The French Court of Cassation, in its 2025 “UBER” ruling, upholds the application of the service contract and rejects reclassifying the relationship between a driver and the delivery platform as an “employment contract” – meaning the driver cannot claim the various protections and compensations applicable under French labor law.
The Court of Cassation considers that the platform’s new practices and the legislative changes implemented by the platform itself have ensured the drivers’ independence, in contrast to the situation judged in 2020.
Summary of the Facts and Procedure
A driver working for the company UBER (delivery platform) brings the case before the Fr. Labour Court (“Conseil des Prud’hommes”) to request that his business relationship be reconsidered an employment contract.
In his recourse, the driver invokes the judicial definition of the legal subordination relationship, which is characterized by performing work under the authority of an employer, who has a three-fold power to (i) give orders, (ii) control the execution of the work, and (iii) sanction any failures or misconduct of the subordinate. The driver refers to the classic decision of the French Court of Cassation (Cass. Soc., 1996, No. 94-13187, Bull. « Société générale“) to support his argument.
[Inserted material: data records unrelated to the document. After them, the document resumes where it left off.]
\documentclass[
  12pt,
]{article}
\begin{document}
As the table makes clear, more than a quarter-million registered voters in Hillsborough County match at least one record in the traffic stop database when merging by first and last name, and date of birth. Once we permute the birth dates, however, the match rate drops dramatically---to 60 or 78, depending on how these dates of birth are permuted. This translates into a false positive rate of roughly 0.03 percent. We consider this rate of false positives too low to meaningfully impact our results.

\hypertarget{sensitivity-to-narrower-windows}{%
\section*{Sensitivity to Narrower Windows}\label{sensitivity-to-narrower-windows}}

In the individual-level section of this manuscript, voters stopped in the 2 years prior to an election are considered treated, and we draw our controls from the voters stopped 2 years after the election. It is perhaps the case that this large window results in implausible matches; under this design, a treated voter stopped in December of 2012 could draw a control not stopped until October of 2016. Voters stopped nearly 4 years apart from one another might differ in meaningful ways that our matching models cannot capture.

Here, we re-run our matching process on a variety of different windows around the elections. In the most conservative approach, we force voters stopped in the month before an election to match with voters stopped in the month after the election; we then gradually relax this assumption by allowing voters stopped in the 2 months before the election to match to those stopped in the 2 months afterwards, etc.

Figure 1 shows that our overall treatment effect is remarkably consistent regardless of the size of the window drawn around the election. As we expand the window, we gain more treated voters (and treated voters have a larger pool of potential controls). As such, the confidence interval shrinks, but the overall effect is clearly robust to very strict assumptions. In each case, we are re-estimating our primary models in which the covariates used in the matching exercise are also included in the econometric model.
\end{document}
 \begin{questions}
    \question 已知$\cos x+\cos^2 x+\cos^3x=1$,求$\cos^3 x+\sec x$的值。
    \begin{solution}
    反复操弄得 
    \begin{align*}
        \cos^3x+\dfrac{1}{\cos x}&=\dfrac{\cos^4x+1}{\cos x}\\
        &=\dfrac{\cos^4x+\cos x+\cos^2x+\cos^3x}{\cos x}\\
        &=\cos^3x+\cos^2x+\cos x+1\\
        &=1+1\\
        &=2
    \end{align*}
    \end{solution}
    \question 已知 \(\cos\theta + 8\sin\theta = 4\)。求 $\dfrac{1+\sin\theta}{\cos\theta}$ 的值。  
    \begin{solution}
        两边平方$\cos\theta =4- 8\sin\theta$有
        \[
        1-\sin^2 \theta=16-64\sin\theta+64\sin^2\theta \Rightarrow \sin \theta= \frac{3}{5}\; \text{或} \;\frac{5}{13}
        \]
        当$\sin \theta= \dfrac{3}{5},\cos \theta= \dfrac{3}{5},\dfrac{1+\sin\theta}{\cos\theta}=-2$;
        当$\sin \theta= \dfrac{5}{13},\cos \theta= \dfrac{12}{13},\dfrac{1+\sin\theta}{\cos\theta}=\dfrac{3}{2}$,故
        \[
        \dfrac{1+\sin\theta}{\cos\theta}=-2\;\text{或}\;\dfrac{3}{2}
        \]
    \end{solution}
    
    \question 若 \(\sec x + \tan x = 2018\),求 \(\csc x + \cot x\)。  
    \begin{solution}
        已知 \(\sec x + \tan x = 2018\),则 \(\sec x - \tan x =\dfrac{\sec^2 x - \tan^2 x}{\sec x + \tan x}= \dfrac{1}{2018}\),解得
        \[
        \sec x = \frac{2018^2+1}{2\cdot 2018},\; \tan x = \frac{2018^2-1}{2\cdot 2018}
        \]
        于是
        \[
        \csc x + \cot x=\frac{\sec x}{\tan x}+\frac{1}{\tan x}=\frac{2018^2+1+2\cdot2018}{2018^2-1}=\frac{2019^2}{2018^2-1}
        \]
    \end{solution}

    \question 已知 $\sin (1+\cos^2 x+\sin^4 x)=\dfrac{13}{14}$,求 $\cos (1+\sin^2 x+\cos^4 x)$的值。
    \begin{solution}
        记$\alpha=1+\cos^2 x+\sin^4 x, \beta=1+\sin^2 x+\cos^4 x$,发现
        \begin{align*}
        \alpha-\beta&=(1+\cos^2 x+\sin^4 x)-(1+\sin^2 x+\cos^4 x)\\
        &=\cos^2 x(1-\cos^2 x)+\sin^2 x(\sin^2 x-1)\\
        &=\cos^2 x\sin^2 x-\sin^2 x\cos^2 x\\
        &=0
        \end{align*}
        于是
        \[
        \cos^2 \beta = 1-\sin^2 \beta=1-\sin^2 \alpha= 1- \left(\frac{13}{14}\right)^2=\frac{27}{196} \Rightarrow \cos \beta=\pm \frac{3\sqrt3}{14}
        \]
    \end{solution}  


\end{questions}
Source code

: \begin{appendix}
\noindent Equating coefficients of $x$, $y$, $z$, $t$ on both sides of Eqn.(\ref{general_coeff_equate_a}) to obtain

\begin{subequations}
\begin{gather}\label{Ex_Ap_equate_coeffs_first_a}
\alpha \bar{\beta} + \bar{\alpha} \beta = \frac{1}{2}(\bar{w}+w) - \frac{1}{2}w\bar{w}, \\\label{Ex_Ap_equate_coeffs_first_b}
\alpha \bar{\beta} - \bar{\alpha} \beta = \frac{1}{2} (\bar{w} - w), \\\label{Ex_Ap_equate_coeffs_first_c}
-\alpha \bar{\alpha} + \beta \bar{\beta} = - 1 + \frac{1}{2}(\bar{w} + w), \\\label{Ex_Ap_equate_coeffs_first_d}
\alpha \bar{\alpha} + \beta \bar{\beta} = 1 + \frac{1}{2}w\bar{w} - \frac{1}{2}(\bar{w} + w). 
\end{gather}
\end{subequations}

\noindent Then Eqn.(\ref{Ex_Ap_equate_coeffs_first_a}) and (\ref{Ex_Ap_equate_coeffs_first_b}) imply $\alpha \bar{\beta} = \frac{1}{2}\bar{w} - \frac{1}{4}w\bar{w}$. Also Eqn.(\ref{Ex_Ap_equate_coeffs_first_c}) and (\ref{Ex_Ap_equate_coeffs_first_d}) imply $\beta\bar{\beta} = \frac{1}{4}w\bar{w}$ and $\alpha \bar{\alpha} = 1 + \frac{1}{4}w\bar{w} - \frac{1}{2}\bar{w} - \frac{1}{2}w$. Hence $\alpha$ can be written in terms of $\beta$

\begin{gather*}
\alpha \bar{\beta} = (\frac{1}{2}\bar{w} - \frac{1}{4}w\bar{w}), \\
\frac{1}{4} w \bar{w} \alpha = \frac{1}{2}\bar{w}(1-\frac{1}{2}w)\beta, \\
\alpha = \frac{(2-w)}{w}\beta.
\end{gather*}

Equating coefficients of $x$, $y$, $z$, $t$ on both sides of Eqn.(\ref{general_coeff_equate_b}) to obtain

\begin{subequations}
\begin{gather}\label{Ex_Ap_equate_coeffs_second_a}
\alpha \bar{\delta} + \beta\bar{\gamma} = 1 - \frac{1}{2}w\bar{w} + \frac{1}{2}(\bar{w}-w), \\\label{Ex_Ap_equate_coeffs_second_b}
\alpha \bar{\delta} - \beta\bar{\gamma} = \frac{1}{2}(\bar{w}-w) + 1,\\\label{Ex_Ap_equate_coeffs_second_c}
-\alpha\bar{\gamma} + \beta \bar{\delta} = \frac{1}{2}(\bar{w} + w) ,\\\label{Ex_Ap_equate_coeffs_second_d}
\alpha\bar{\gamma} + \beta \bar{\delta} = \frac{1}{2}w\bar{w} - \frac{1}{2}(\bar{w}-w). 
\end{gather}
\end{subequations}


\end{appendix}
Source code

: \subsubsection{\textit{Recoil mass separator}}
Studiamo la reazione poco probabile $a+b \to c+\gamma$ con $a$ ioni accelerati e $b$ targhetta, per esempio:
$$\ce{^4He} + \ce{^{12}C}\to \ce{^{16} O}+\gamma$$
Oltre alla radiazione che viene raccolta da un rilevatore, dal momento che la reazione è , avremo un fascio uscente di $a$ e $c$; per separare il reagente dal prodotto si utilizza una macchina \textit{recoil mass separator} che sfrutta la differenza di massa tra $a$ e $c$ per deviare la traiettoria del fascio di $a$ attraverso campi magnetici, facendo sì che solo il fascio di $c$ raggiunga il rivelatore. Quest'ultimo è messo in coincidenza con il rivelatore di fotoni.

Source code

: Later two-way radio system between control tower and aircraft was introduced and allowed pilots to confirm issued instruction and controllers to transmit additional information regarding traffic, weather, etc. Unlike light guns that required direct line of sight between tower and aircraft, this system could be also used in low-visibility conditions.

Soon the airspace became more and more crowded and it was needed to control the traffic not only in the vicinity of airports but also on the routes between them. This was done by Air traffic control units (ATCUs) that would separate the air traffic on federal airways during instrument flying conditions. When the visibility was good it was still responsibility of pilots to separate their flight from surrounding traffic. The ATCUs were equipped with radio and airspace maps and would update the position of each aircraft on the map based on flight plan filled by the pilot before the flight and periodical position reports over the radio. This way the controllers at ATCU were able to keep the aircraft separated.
To demonstrate the existence of this hierarchical link, he largely relies on the same arguments used in a previous “UBER” ruling (Soc. 2020, 19-13.316), hoping for a similar outcome, namely the recharacterization of his service provision as an employment contract.
The Inapplicability of the Previous Case Law
In the 2020 “UBER” ruling, the Court of Cassation validated the recharacterization of the contractual relationship between a driver and the delivery platform as an employment contract. The Court considered that the existence of a legal subordination link between the two parties was established, as the worker’s independence was not proven due to the extensive control and sanctions imposed by the company on the driver.
However, in the meantime, the platform has changed its practices in line with legislative changes.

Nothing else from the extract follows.